DETAILED DESCRIPTION OF THE PREFERRED EMBODIMENTS An embodiment in which the present invention is applied to a quick-frozen storage will be described below with reference to the accompanying drawings. <First Embodiment> A first embodiment of the present invention will be described with reference to FIGS. First, the overall structure of the quick-frozen storage according to the present embodiment will be described with reference to FIGS. Reference numeral 1 denotes a heat insulating box constituting the main body of the quick-freezing storage, the inside of which is divided into two parts by heat insulating partition walls 2.
The room on the right side is a freezing room F for rapidly freezing food, and the room on the left side is a storage room S for freezing and storing rapidly frozen food. The storage room S is further divided into upper and lower two rooms S via a partition plate 6.
a and Sb.

Above the freezing compartment F, a cooler compartment 4 is formed by being partitioned by a partition plate 3, in which a cooler 5 and a freezing compartment fan FM1 are installed. The cooler 5 is circulated and connected via a refrigerant pipe to a compressor, a condenser, and the like (not shown) provided outside the machine, and forms a known refrigeration cycle. The cool air generated by the cooler 5 is blown out by the freezing chamber fan FM1, and flows down along the side wall of the freezing chamber F along the side opposite to the partition wall 2 as shown by the solid arrow in FIG. A circulating flow is generated in such a manner that it traverses toward the wall 2 and rises along the partition wall 2 and is guided to the suction side of the freezing chamber fan FM1. The freezing room F is provided with a freezing room thermistor TH5.

As shown in FIG. 2, the partition wall 2 has a cool air inlet 10 formed at a lower edge thereof and a cool air return port 11 formed at a position slightly lower than the upper edge thereof.
The cold air inlet 10 is equipped with storage room fans FM2 and FM3. A suction duct 15 and a return duct 16 are mounted on the surface of the partition wall 2 on the freezing room F side. On the side wall of the storage room S opposite to the partition wall 2, two circulation ducts 18 are provided, which are divided into a front side and a back side, and circulation fans FM4 and FM5 are provided at upper ends thereof. I have.

When the storage room fans FM2 and FM3 and the circulation fans FM4 and FM5 are driven, as shown by the broken arrows in FIG. 1 and the arrows in FIG. The part is sucked from both inlets 20 of the suction duct 15 and is blown out from the cold air inlet 10 toward the side wall opposite to the partition wall 2 along the bottom of the storage room S,
After rising along this side wall and partly along the circulation duct 18, cross the ceiling side toward the partition wall 2,
After flowing down inside the return duct 16 from the cool air return port 11,
A circulating flow such as being guided from the outlet 21 at the lower end to the suction side of the freezing chamber fan FM1 is generated. The storage room S is provided with a storage room thermistor TH6.

The cooler 5 is provided with four defrost heaters H2 to H5 as shown in the figure, and a drain pan 23 for receiving defrost water is provided on the lower surface thereof. Can be discharged to
As shown in FIG. 3, an entrance 30 is opened in front of the freezing chamber F and the upper and lower storage chambers Sa and Sb.
Doors 31 to 33 are provided at each entrance 30 so as to be openable and closable. A magnet 35 is mounted on the back surface of each of the doors 31 to 33, and door switches 36 to 38 formed of a reed switch are mounted on the rim of the corresponding entrance 30.
The open / close states of 1-33 can be detected. The functions and the like of the door switches 36 to 38 will be described later.

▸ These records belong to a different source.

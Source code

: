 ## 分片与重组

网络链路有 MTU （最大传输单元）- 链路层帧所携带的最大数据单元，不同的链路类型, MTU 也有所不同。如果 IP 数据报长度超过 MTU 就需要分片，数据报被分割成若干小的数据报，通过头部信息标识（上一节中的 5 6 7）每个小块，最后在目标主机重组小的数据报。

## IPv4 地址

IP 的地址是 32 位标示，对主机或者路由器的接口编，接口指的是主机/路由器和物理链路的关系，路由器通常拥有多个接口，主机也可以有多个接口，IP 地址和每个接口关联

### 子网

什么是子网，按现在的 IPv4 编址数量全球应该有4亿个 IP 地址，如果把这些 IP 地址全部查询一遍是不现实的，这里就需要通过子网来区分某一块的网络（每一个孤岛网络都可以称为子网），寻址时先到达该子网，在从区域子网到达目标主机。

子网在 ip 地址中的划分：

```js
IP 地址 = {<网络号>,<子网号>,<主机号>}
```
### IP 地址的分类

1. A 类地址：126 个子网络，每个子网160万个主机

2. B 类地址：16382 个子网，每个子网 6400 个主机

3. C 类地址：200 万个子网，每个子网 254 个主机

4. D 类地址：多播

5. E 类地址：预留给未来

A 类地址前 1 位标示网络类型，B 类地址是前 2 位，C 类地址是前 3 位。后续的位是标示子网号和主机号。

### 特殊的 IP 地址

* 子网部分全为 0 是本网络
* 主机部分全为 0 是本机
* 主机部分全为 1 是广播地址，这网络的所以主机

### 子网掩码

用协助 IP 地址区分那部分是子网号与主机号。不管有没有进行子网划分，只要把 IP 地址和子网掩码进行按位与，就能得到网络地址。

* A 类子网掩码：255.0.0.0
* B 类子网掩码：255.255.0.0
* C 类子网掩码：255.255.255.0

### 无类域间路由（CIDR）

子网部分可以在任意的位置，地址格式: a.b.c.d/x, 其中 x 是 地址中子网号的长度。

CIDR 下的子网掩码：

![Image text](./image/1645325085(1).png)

Next, the overall operation and control such as the cooling operation and the defrosting operation of the quick freezing storage according to this embodiment are shown in FIG.
This will be described with reference to FIG. The operation during the cooling operation is as follows. On the freezing room F side, a freezing operation for maintaining a freezing temperature of about −50 ° C. for quick freezing and a storing operation for maintaining a freezing temperature of about −25 ° C. for storage are selectively executed. First, when the operation switch S1 is turned on, predetermined initial settings are performed as shown in the flowchart of FIG.

If the freezing operation is selected here (FIG. 5)
(Step S1 in the flowchart of "NO", Step S2 is "YES"), the freezing chamber front frame heater H6 is heated to a high temperature, the freezing chamber fan FM1 is turned on, and the detected temperature of the freezing chamber thermistor TH5 is-. 48
℃ or more, the solenoid valve SV and the refrigerator are turned on,
When the detected temperature falls below −52 ° C., the solenoid valve SV and then the refrigerator are repeatedly turned off, and the inside of the freezing chamber F is controlled to “−50 ° C. ± 2 ° C.”. When the preservation operation is selected ("NO" in step S2), as shown in FIG. 6, the freezing chamber front frame heater H6 is heated to a relatively low temperature, and the detected temperature of the freezing chamber thermistor TH5 is -23.
C. or more, the solenoid valve SV, the freezing chamber fan FM1 and the refrigerator are turned on, and when the detected temperature becomes -27 ° C. or less, the solenoid valve SV and subsequently the refrigerator and the freezing chamber fan FM1 are repeatedly turned off. And the freezer compartment F
℃ ± 2 ℃ ”.

On the other hand, during the cooling operation on the storage chamber S side ("NO" in step S3 of FIG. 7), as shown in the flowchart of FIG. The temperature detected by the room thermistor TH6 is -18
When the temperature is equal to or higher than ℃, only one storage room fan FM2 is turned on during the freezing operation, and both the storage room fans FM2 and FM3 are turned on during the storage operation, and when the detected temperature becomes −21 ° C. or lower, Both storage room fans FM2 and FM3
Is repeatedly turned off, and the storage room S becomes “−2”.
0 ° C. + 2 ° C. to −20 ° C.-1 ° C. ”.

The defrosting operation is as follows. When the defrosting operation is started by the defrost timer or manually (Step S1 in the flowchart of FIG. 5 is “YES”), the programs shown in the flowcharts of FIGS. 8 and 9 are executed. In the defrosting, as shown in FIG. 8, the solenoid valve SV and the freezing chamber fan FM1 are turned off, and the drain pan heater H1 is turned off.
After the defrost heaters H2 to H5 are turned on, the refrigerator is turned off. When the defrost thermometer TH4 is turned off (Step S4 is "YE
S "), all the heaters H1 to H5 are turned off, and as shown in FIG. 9, after a predetermined draining time and a pre-cooling time, the temperature of the freezing chamber F becomes equal to or lower than the temperature of the storage chamber S. (Step S5 is "YES"), the cooling operation is restarted.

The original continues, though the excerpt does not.